Task description> Compute how many lines in the entries below contain "hubingsf", and output nothing but the number.

Records from a collection
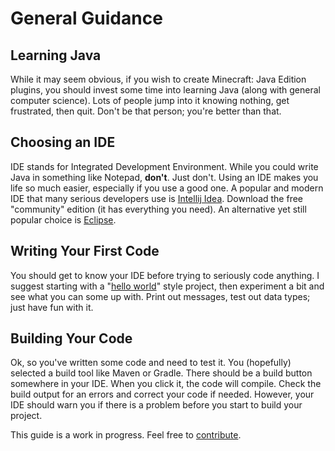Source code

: # General Guidance

## Learning Java

While it may seem obvious, if you wish to create Minecraft: Java Edition plugins, you should invest some time into learning Java \(along with general computer science\). Lots of people jump into it knowing nothing, get frustrated, then quit. Don't be that person; you're better than that.

## Choosing an IDE

IDE stands for Integrated Development Environment. While you could write Java in something like Notepad, **don't**. Just don't. Using an IDE makes you life so much easier, especially if you use a good one. A popular and modern IDE that many serious developers use is [Intellij Idea](https://www.jetbrains.com/idea/). Download the free "community" edition \(it has everything you need\). An alternative yet still popular choice is [Eclipse](https://www.eclipse.org/).

## Writing Your First Code

You should get to know your IDE before trying to seriously code anything. I suggest starting with a "[hello world](https://en.wikipedia.org/wiki/%22Hello,_World!%22_program)" style project, then experiment a bit and see what you can some up with. Print out messages, test out data types; just have fun with it.

## Building Your Code

Ok, so you've written some code and need to test it. You \(hopefully\) selected a build tool like Maven or Gradle. There should be a build button somewhere in your IDE. When you click it, the code will compile. Check the build output for an errors and correct your code if needed. However, your IDE should warn you if there is a problem before you start to build your project.



This guide is a work in progress. Feel free to [contribute](../contributing.md).

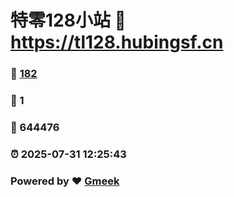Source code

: # 特零128小站 :link: https://tl128.hubingsf.cn 
### :page_facing_up: [182](https://tl128.hubingsf.cn/tag.html) 
### :speech_balloon: 1 
### :hibiscus: 644476 
### :alarm_clock: 2025-07-31 12:25:43 
### Powered by :heart: [Gmeek](https://github.com/Meekdai/Gmeek)
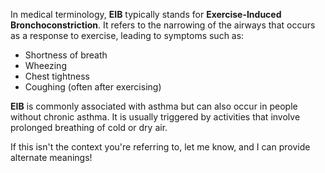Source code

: In medical terminology, **EIB** typically stands for **Exercise-Induced Bronchoconstriction**. It refers to the narrowing of the airways that occurs as a response to exercise, leading to symptoms such as:

- Shortness of breath
- Wheezing
- Chest tightness
- Coughing (often after exercising)

**EIB** is commonly associated with asthma but can also occur in people without chronic asthma. It is usually triggered by activities that involve prolonged breathing of cold or dry air.

If this isn't the context you're referring to, let me know, and I can provide alternate meanings!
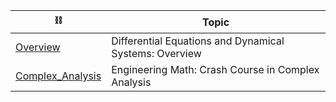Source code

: 

| :chains:| Topic |
|-|-|
| [Overview](overview) | Differential Equations and Dynamical Systems: Overview |
| [Complex_Analysis](complex_analysis) | Engineering Math: Crash Course in Complex Analysis |
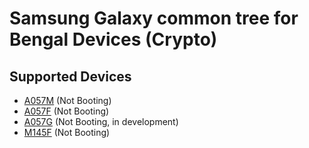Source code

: # Samsung Galaxy common tree for Bengal Devices (Crypto)

## Supported Devices
 - [A057M](https://github.com/galaxy-a05s/android_device_samsung_a05sub) (Not Booting)
 - [A057F](https://github.com/galaxy-a05s/android_device_samsung_a05s) (Not Booting)
 - [A057G](https://github.com/galaxy-a05s/android_device_samsung_a05sxx) (Not Booting, in development)
 - [M145F](https://github.com/galaxy-a05s/android_device_samsung_a05sdd) (Not Booting)
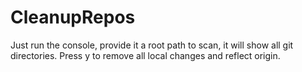 # CleanupRepos

Just run the console, provide it a root path to scan, it will show all git directories. Press y to remove all local changes and reflect origin.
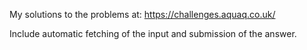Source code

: My solutions to the problems at: https://challenges.aquaq.co.uk/

Include automatic fetching of the input and submission of the answer.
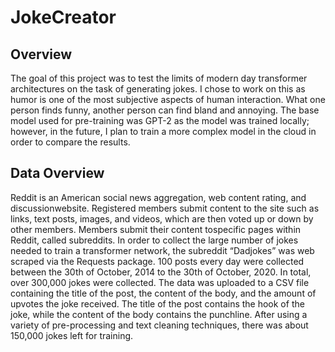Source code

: # JokeCreator


## Overview
The goal of this project was to test the limits of modern day transformer architectures on the task of generating jokes. I chose to work on this as humor is one of the most subjective aspects of human interaction. What one person finds funny, another person can find bland and annoying. The base model used for pre-training was GPT-2 as the model was trained locally; however, in the future, I plan to train a more complex model in the cloud in order to compare the results. 

## Data Overview
Reddit is an American social news aggregation, web content rating, and discussionwebsite. Registered members submit content to the site such as links, text posts, images, and videos, which are then voted up or down by other members. Members submit their content tospecific pages within Reddit, called subreddits. In order to collect the large number of jokes needed to train a transformer network, the subreddit “Dadjokes” was web scraped via the Requests package. 100 posts every day were collected between the 30th of October, 2014 to the 30th of October, 2020. In total, over 300,000 jokes were collected. The data was uploaded to a CSV file containing the title of the post, the content of the body, and the amount of upvotes the joke received. The title of the post contains the hook of the joke, while the content of the body
contains the punchline. After using a variety of pre-processing and text cleaning techniques, there was about 150,000 jokes left for training.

Worked solution> 2